[Exercise material]
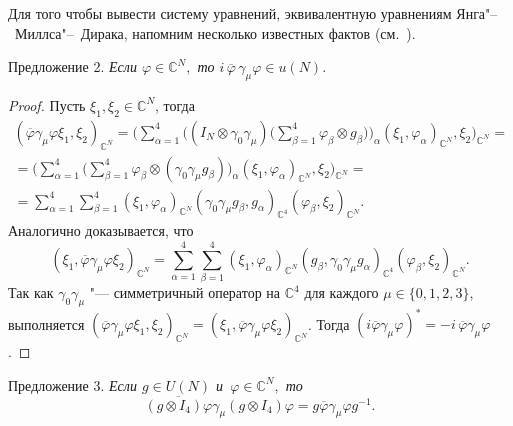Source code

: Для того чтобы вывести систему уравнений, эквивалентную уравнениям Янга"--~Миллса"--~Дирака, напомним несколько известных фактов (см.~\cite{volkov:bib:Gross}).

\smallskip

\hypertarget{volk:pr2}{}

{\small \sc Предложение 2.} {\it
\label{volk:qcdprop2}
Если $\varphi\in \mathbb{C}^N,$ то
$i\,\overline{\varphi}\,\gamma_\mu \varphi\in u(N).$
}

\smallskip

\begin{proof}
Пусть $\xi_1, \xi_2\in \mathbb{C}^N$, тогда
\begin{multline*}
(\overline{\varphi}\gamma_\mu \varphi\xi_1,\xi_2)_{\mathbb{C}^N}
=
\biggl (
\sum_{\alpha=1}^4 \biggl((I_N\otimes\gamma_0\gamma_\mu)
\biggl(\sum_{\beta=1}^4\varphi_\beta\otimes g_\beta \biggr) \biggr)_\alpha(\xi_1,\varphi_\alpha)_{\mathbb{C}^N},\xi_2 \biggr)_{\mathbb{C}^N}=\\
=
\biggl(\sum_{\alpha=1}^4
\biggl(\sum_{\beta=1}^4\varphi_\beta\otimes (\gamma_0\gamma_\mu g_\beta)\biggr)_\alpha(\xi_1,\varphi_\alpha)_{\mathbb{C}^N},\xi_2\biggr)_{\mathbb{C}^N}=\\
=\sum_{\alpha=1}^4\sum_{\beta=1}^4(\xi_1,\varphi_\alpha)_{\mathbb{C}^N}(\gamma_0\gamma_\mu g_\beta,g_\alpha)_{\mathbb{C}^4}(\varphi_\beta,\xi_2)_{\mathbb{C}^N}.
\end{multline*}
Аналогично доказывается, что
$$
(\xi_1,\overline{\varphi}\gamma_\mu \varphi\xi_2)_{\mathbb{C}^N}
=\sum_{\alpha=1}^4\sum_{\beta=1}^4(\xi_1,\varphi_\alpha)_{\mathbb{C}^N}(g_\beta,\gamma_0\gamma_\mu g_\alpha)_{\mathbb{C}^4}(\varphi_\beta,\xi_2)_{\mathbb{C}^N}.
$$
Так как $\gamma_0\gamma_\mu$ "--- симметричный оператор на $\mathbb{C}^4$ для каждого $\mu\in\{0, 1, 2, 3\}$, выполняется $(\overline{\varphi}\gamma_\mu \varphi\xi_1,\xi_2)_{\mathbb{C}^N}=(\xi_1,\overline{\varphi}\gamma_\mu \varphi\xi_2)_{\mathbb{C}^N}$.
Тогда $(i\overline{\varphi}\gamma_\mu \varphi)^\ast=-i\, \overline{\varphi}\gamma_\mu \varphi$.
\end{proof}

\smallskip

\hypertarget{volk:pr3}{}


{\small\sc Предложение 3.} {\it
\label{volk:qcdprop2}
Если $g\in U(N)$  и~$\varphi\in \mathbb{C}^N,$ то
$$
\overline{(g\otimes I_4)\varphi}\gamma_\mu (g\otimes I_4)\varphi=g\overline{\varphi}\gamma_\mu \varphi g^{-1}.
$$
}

[Your assignment] Wherever a line contains the string "overline", copy that line from the data.

[Task solution]
$i\,\overline{\varphi}\,\gamma_\mu \varphi\in u(N).$
(\overline{\varphi}\gamma_\mu \varphi\xi_1,\xi_2)_{\mathbb{C}^N}
(\xi_1,\overline{\varphi}\gamma_\mu \varphi\xi_2)_{\mathbb{C}^N}
Так как $\gamma_0\gamma_\mu$ "--- симметричный оператор на $\mathbb{C}^4$ для каждого $\mu\in\{0, 1, 2, 3\}$, выполняется $(\overline{\varphi}\gamma_\mu \varphi\xi_1,\xi_2)_{\mathbb{C}^N}=(\xi_1,\overline{\varphi}\gamma_\mu \varphi\xi_2)_{\mathbb{C}^N}$.
Тогда $(i\overline{\varphi}\gamma_\mu \varphi)^\ast=-i\, \overline{\varphi}\gamma_\mu \varphi$.
\overline{(g\otimes I_4)\varphi}\gamma_\mu (g\otimes I_4)\varphi=g\overline{\varphi}\gamma_\mu \varphi g^{-1}.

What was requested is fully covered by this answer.